Assignment ▸ The answer must consist of each line below that contains the string "Description".
*** Records to use ***
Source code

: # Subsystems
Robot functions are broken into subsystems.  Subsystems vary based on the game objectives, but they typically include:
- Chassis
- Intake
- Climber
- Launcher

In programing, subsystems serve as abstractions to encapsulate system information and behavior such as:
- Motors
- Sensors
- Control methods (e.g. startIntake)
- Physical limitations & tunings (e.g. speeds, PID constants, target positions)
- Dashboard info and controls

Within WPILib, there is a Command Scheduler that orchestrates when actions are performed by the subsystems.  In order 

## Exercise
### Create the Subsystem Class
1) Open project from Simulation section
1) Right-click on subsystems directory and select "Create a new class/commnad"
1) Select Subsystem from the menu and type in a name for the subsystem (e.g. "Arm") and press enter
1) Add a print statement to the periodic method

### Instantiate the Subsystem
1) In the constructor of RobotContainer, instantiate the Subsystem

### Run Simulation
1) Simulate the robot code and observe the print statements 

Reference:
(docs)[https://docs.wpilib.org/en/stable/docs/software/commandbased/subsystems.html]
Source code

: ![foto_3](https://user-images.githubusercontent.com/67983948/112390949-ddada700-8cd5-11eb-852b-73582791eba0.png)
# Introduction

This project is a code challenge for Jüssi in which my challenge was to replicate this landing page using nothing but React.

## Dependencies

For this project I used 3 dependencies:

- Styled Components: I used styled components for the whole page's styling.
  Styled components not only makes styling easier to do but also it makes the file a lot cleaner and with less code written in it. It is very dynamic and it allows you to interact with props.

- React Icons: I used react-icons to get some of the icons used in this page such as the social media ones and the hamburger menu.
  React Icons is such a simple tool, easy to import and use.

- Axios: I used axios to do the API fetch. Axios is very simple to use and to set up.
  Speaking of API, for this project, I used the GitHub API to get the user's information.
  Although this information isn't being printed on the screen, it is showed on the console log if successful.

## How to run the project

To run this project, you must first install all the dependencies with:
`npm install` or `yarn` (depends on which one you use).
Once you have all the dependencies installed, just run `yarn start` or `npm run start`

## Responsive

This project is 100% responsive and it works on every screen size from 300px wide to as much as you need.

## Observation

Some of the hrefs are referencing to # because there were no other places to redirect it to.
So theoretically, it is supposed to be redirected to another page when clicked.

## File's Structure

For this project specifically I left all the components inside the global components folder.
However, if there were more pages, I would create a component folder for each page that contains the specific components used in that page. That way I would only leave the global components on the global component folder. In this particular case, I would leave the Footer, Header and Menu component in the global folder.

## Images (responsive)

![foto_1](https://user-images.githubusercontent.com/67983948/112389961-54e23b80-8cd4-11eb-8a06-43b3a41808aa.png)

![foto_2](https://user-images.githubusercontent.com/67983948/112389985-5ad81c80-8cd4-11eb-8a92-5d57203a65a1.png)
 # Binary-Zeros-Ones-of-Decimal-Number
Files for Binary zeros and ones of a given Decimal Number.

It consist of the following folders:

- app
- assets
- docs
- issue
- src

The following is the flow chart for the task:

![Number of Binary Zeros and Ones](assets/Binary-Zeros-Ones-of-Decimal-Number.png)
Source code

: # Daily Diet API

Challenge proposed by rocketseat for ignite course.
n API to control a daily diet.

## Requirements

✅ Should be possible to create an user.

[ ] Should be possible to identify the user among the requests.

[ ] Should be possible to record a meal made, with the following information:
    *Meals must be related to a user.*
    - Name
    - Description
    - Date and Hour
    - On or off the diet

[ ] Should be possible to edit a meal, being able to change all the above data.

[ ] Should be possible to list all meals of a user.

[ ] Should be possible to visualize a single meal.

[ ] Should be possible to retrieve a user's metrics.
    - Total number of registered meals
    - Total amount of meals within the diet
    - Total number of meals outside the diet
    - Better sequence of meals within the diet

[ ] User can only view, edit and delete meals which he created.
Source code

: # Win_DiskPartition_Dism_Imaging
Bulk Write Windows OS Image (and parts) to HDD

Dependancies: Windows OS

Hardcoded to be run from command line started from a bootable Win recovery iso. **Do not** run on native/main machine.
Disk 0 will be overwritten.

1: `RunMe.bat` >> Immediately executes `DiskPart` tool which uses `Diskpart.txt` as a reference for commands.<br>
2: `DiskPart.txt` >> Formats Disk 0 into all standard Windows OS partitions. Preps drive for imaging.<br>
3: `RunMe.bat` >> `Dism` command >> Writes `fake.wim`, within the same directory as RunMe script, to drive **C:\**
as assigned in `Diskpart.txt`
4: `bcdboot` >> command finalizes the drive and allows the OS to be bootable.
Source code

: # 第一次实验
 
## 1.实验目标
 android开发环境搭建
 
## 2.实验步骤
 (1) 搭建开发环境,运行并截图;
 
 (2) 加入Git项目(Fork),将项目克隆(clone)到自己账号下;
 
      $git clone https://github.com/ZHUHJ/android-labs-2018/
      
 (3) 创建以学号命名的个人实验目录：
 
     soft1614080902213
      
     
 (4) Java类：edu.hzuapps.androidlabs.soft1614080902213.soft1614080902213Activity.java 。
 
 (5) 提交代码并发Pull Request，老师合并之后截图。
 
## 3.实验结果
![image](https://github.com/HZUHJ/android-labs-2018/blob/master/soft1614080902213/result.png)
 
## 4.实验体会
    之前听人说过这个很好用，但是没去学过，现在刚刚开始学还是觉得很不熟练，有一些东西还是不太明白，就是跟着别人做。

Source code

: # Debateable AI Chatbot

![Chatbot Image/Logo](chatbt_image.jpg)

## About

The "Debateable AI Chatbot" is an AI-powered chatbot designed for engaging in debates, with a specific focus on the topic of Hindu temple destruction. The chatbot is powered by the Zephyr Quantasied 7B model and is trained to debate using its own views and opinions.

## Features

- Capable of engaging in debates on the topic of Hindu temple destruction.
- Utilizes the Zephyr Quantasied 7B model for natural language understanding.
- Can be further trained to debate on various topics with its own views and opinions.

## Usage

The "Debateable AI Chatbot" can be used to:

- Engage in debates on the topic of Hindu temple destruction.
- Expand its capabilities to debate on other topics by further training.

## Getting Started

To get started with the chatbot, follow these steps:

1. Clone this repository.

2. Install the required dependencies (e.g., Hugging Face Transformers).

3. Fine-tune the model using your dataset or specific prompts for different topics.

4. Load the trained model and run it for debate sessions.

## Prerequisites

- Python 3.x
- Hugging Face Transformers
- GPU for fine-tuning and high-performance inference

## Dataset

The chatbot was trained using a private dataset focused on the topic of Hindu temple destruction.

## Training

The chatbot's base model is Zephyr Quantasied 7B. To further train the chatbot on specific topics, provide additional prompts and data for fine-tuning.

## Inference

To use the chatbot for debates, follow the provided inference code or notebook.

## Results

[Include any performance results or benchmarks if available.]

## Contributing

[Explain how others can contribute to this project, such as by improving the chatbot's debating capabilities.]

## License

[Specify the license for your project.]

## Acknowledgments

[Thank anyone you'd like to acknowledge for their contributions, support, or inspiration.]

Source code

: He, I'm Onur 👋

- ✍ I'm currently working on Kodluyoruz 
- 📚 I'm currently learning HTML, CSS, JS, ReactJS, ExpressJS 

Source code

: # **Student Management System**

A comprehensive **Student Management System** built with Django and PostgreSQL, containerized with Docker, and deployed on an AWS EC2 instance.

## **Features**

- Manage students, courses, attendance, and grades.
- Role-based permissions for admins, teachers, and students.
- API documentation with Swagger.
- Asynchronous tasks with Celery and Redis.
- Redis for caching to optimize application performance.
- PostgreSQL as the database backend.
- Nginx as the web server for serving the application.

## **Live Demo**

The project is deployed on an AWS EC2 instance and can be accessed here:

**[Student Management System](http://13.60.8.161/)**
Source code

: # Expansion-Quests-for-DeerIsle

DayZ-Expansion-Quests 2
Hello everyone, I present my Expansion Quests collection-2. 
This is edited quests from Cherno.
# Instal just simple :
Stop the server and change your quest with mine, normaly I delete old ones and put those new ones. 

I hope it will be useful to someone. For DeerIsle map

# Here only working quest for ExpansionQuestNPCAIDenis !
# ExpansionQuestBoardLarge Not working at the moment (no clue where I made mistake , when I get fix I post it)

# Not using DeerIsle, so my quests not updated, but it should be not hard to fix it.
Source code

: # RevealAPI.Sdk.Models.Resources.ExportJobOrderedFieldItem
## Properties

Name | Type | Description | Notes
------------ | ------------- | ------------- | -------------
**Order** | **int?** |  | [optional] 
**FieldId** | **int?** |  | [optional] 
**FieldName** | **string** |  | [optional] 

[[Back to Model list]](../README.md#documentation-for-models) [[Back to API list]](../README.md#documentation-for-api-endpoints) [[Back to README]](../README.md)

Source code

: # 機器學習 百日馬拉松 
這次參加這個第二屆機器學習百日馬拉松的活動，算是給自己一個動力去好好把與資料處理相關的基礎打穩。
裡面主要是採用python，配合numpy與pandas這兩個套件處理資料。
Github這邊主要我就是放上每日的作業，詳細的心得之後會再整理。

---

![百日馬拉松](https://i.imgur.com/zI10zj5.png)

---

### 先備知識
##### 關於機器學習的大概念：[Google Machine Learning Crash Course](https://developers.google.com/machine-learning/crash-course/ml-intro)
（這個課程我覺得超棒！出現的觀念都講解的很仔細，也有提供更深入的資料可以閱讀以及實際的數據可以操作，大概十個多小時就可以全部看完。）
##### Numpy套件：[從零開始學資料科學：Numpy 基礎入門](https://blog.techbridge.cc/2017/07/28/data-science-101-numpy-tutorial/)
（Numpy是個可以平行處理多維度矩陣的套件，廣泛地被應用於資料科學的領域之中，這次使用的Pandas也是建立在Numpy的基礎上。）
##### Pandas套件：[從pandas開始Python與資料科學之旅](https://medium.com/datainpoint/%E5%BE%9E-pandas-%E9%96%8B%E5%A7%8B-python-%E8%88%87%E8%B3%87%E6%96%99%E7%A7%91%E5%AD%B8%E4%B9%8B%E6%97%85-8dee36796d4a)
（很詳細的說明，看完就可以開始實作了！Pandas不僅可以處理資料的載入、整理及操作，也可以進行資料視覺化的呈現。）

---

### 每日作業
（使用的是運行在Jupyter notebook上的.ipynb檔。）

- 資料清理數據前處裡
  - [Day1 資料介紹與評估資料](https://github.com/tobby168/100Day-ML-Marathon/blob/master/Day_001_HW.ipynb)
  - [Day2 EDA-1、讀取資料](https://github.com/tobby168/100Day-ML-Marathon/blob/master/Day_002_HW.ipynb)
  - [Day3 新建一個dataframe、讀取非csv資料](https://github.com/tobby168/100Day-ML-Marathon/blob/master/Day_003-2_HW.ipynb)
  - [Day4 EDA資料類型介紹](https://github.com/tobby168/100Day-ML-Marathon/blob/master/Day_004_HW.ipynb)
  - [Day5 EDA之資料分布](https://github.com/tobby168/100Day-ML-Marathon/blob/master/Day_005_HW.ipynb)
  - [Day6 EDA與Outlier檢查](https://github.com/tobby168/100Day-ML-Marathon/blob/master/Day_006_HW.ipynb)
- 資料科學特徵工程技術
*** End of Records to use ***
Output ▸
    - Description
Name | Type | Description | Notes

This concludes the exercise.